# TO DO
An exact reproduction is needed of every line from the beginning of the data down to and including the line that contains "nodi che Docker Swarm conosce.", minus the pictures.

____ EXERCISE DATA

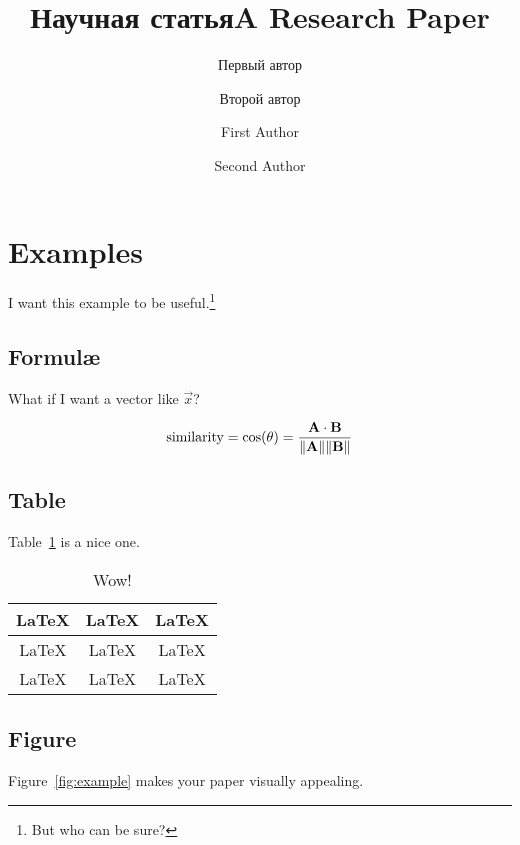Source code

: \documentclass[a4paper]{article}
\date{}
\begin{document}
\title{Научная статья}
\author{Первый автор \and Второй автор}
\let\newpage\relax\maketitle

\title{A Research Paper}
\author{First Author \and Second Author}
\maketitle

\section{Examples}

I want this example to be useful.\footnote{But who can be sure?}

\subsection{Formul\ae}

What if I want a vector like $\vec{x}$?

\begin{equation}
  \text{similarity} = \cos(\theta) = {\mathbf{A} \cdot \mathbf{B} \over \|\mathbf{A}\| \|\mathbf{B}\|}
\end{equation}

\subsection{Table}

Table~\ref{tab:example} is a nice one.

\begin{table}[htbp]
\centering
\caption{\label{tab:example}Wow!}
\begin{tabular}{|c|c|c|}\hline
\LaTeX & \LaTeX & \LaTeX \\\hline
\LaTeX & \LaTeX & \LaTeX \\\hline
\LaTeX & \LaTeX & \LaTeX \\\hline
\end{tabular}
\end{table}

\subsection{Figure}

Figure~\ref{fig:example} makes your paper visually appealing.
\end{document}

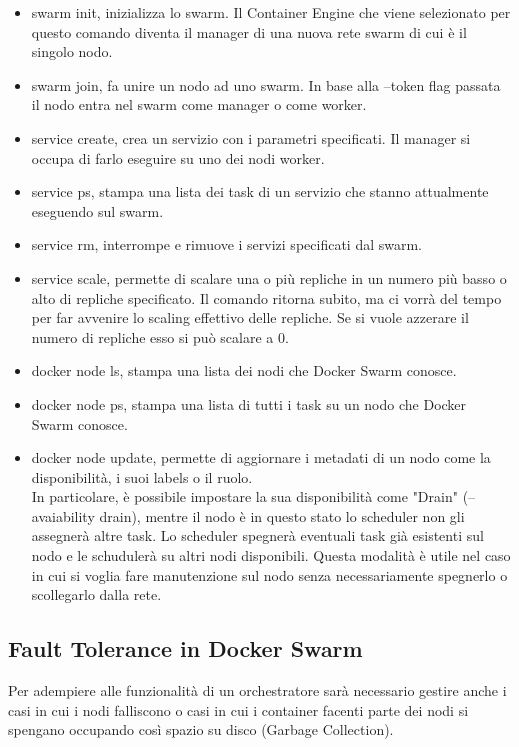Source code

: \documentclass[12pt,a4paper]{article}
\begin{document}
\begin{itemize}
    \item swarm init, inizializza lo swarm. Il Container Engine che viene selezionato per questo comando diventa il manager di una nuova rete swarm di cui è il singolo nodo.
    \item swarm join, fa unire un nodo ad uno swarm. In base alla --token flag passata il nodo entra nel swarm come manager o come worker. \cite{docker_swarm_cli}\\
    
    \item service create, crea un servizio con i parametri specificati. Il manager si occupa di farlo eseguire su uno dei nodi worker.
    \item service ps, stampa una lista dei task di un servizio che stanno attualmente eseguendo sul swarm.
    \item service rm, interrompe e rimuove i servizi specificati dal swarm.
    \item service scale, permette di scalare una o più repliche in un numero più basso o alto di repliche specificato. Il comando ritorna subito, ma ci vorrà del tempo per far avvenire lo scaling effettivo delle repliche. Se si vuole azzerare il numero di repliche esso si può scalare a 0. \cite{docker_service_cli}\\
    
    \item docker node ls, stampa una lista dei nodi che Docker Swarm conosce.
    \item docker node ps, stampa una lista di tutti i task su un nodo che Docker Swarm conosce. \cite{docker_node_cli}
    \newpage
    \item docker node update, permette di aggiornare i metadati di un nodo come la disponibilità, i suoi labels o il ruolo. \\In particolare, è possibile impostare la sua disponibilità come "Drain" (--avaiability drain), mentre il nodo è in questo stato lo scheduler non gli assegnerà altre task. Lo scheduler spegnerà eventuali task già esistenti sul nodo e le schudulerà su altri nodi disponibili. Questa modalità è utile nel caso in cui si voglia fare manutenzione sul nodo senza necessariamente spegnerlo o scollegarlo dalla rete.\cite{docker_manage_nodes}
\end{itemize}

\subsection{Fault Tolerance in Docker Swarm}
Per adempiere alle funzionalità di un orchestratore sarà necessario gestire anche i casi in cui i nodi falliscono o casi in cui i container facenti parte dei nodi si spengano occupando così spazio su disco (Garbage Collection).
\end{document}
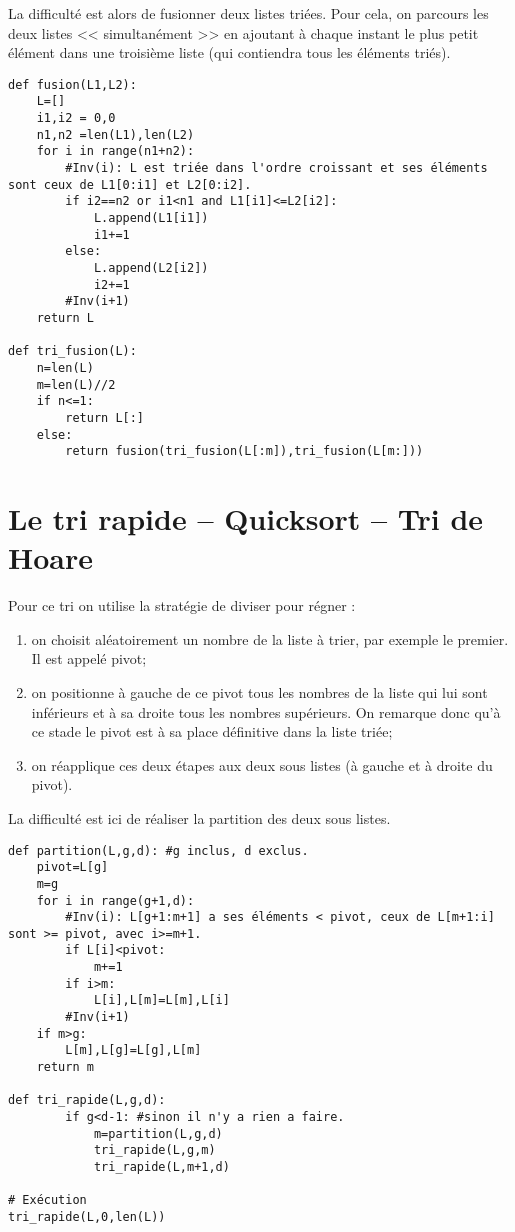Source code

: La difficulté est alors de fusionner deux listes triées. Pour cela, on parcours les deux listes << simultanément >> en ajoutant à chaque instant le plus petit élément dans une troisième liste (qui contiendra tous les éléments triés). 
\begin{lstlisting}	
def fusion(L1,L2):
    L=[]
    i1,i2 = 0,0
    n1,n2 =len(L1),len(L2)
    for i in range(n1+n2):
        #Inv(i): L est triée dans l'ordre croissant et ses éléments sont ceux de L1[0:i1] et L2[0:i2].
        if i2==n2 or i1<n1 and L1[i1]<=L2[i2]:
            L.append(L1[i1])
            i1+=1
        else:
            L.append(L2[i2])
            i2+=1
        #Inv(i+1)
    return L
    
def tri_fusion(L):
    n=len(L)
    m=len(L)//2
    if n<=1:
        return L[:]
    else:
        return fusion(tri_fusion(L[:m]),tri_fusion(L[m:]))
\end{lstlisting}	

\section{Le tri rapide -- Quicksort -- Tri de Hoare}
Pour ce tri on utilise la stratégie de diviser pour régner : 
\begin{enumerate}
\item on choisit aléatoirement un nombre de la liste à trier, par exemple le premier. Il est appelé pivot;
\item on positionne à gauche de ce pivot tous les nombres de la liste qui lui sont inférieurs et à sa droite tous les nombres supérieurs. On remarque donc qu'à ce stade le pivot est à sa place définitive dans la liste triée;
\item on réapplique ces deux étapes aux deux sous listes (à gauche et à droite du pivot). 
\end{enumerate}

La difficulté est ici de réaliser la partition des deux sous listes. 
\begin{lstlisting}	
def partition(L,g,d): #g inclus, d exclus.
    pivot=L[g]
    m=g
    for i in range(g+1,d):
        #Inv(i): L[g+1:m+1] a ses éléments < pivot, ceux de L[m+1:i] sont >= pivot, avec i>=m+1.
        if L[i]<pivot:
            m+=1
        if i>m:
            L[i],L[m]=L[m],L[i]
        #Inv(i+1)
    if m>g:
        L[m],L[g]=L[g],L[m]
    return m

def tri_rapide(L,g,d):
        if g<d-1: #sinon il n'y a rien a faire.
            m=partition(L,g,d)
            tri_rapide(L,g,m)
            tri_rapide(L,m+1,d)

# Exécution 
tri_rapide(L,0,len(L))
\end{lstlisting}	


%


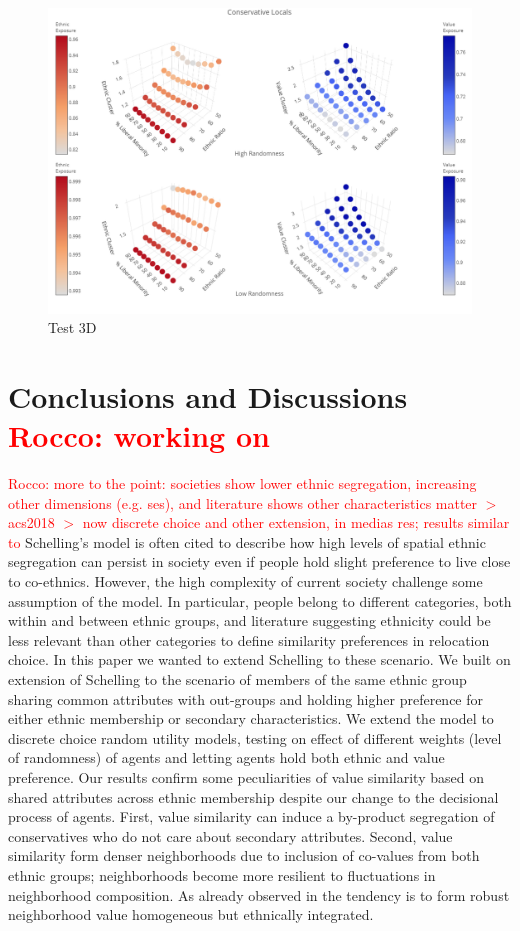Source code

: \documentclass{article}
\newcommand{\rocco}[1]{{\textcolor{red}{Rocco: #1}}} %
\begin{document}
\begin{figure}[H]
    \centering
    \includegraphics[scale=0.3]{material/figures/newplot.jpg}
    \caption{Test 3D}
    \label{fig:et_libloc}
\end{figure} %


\section*{Conclusions and Discussions \rocco{working on} }

\rocco{more to the point: societies show lower ethnic segregation, increasing other dimensions (e.g. ses), and literature shows other characteristics matter $>$ acs2018 $>$ now discrete choice and other extension, in medias res; results similar to \textcite{paolillo2018}}
Schelling's model is often cited to describe how high levels of spatial ethnic segregation can persist in society even if people hold slight preference to live close to co-ethnics. However, the high complexity of current society challenge some assumption of  the model. In particular, people belong to different categories, both within and between ethnic groups, and literature suggesting ethnicity could be less relevant than other categories to define similarity preferences in relocation choice. In this paper we wanted to extend Schelling to these scenario. We built on \textcite{paolillo2018} extension of Schelling to the scenario of members of the same ethnic group sharing common attributes with out-groups and holding higher preference for either ethnic membership or secondary characteristics. We extend the model to discrete choice random utility models, testing on effect of different weights (level of randomness) of agents and letting agents hold both ethnic and value preference. Our results confirm some peculiarities of value similarity based on shared attributes across ethnic membership despite our change to the decisional process of agents.
First, value similarity can induce a by-product segregation of conservatives who do not care about secondary attributes. Second, value similarity form denser neighborhoods due to inclusion of co-values from both ethnic groups; neighborhoods become more resilient to fluctuations in neighborhood composition. As already observed in \textcite{paolillo2018} the tendency is to form robust neighborhood value homogeneous but ethnically integrated. 
\end{document}
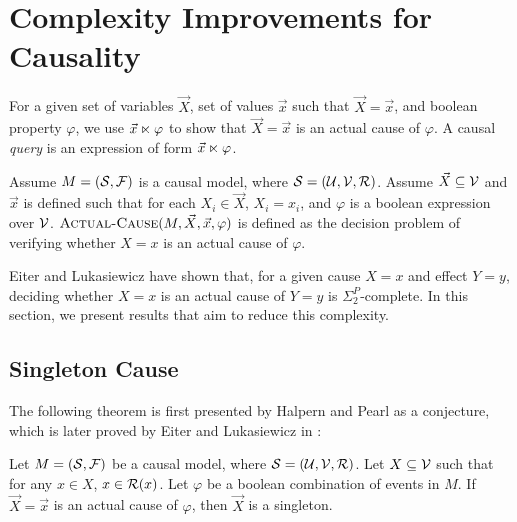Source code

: \section{Complexity Improvements for Causality}

\begin{definition}\label{def:actual-cause-notation}
    For a given set of variables $\vec{X}$, set of values $\vec{x}$
    such that $\vec{X}=\vec{x}$, and boolean property $\varphi$,
    we use $\vec{x} \ltimes \varphi$ to show that $\vec{X}=\vec{x}$ 
    is an actual cause of $\varphi$. A causal \emph{query} is an
    expression of form $\vec{x} \ltimes \varphi$.
\end{definition}

{ \color{gray}
\begin{definition}\label{def:actual-cause-problem}
    Assume $M=(\mathcal{S}, \mathcal{F})$ is a causal model, where 
    $\mathcal{S}=(\mathcal{U}, \mathcal{V}, \mathcal{R})$. Assume
    $\vec{X} \subseteq \mathcal{V}$ and $\vec{x}$ is defined such that for 
    each $X_i \in \vec{X}$, $X_i = x_i$, and $\varphi$ is a boolean 
    expression over $\mathcal{V}$. $\textsc{Actual-Cause}(M, \vec{X}, \vec{x}, \varphi)$
    is defined as the decision problem of verifying whether $X=x$ is 
    an actual cause of $\varphi$.
\end{definition}
}


Eiter and Lukasiewicz \cite{eiter2001complexity} have shown that, for
a given cause $X=x$ and effect $Y=y$, deciding whether $X=x$ is an
actual cause of $Y=y$ is $\Sigma_2^P$-complete. In this section, we 
present results that aim to reduce this complexity.

\subsection{Singleton Cause}

The following theorem is first presented by Halpern and Pearl as a 
conjecture, which is later proved by Eiter and Lukasiewicz in 
\cite{eiter2001complexity}:

\begin{theorem}\label{th:singleton-cause}
    {\color{gray} Let $M=(\mathcal{S}, \mathcal{F})$ be a causal model, where 
    $\mathcal{S}=(\mathcal{U}, \mathcal{V}, \mathcal{R})$. Let $X \subseteq \mathcal{V}$
    such that for any $x \in X$, $x \in \mathcal{R}(x)$. Let $\varphi$ 
    be a boolean combination of events in $M$.} If $\vec{X}=\vec{x}$
    is an actual cause of $\varphi$, then $\vec{X}$ is a singleton.
\end{theorem}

________

# REPLY
Source code

: \documentclass[a4paper]{article}
\date{}
\begin{document}
\title{Научная статья}
\author{Первый автор \and Второй автор}
\let\newpage\relax\maketitle

\title{A Research Paper}
\author{First Author \and Second Author}
\maketitle

\section{Examples}

I want this example to be useful.\footnote{But who can be sure?}

\subsection{Formul\ae}

What if I want a vector like $\vec{x}$?

\begin{equation}
  \text{similarity} = \cos(\theta) = {\mathbf{A} \cdot \mathbf{B} \over \|\mathbf{A}\| \|\mathbf{B}\|}
\end{equation}

\subsection{Table}

Table~\ref{tab:example} is a nice one.

\begin{table}[htbp]
\centering
\caption{\label{tab:example}Wow!}
\begin{tabular}{|c|c|c|}\hline
\LaTeX & \LaTeX & \LaTeX \\\hline
\LaTeX & \LaTeX & \LaTeX \\\hline
\LaTeX & \LaTeX & \LaTeX \\\hline
\end{tabular}
\end{table}

\subsection{Figure}

Figure~\ref{fig:example} makes your paper visually appealing.
\end{document}

Source code

: \documentclass[12pt,a4paper]{article}
\begin{document}
\begin{itemize}
    \item swarm init, inizializza lo swarm. Il Container Engine che viene selezionato per questo comando diventa il manager di una nuova rete swarm di cui è il singolo nodo.
    \item swarm join, fa unire un nodo ad uno swarm. In base alla --token flag passata il nodo entra nel swarm come manager o come worker. \cite{docker_swarm_cli}\\
    
    \item service create, crea un servizio con i parametri specificati. Il manager si occupa di farlo eseguire su uno dei nodi worker.
    \item service ps, stampa una lista dei task di un servizio che stanno attualmente eseguendo sul swarm.
    \item service rm, interrompe e rimuove i servizi specificati dal swarm.
    \item service scale, permette di scalare una o più repliche in un numero più basso o alto di repliche specificato. Il comando ritorna subito, ma ci vorrà del tempo per far avvenire lo scaling effettivo delle repliche. Se si vuole azzerare il numero di repliche esso si può scalare a 0. \cite{docker_service_cli}\\
    
    \item docker node ls, stampa una lista dei nodi che Docker Swarm conosce.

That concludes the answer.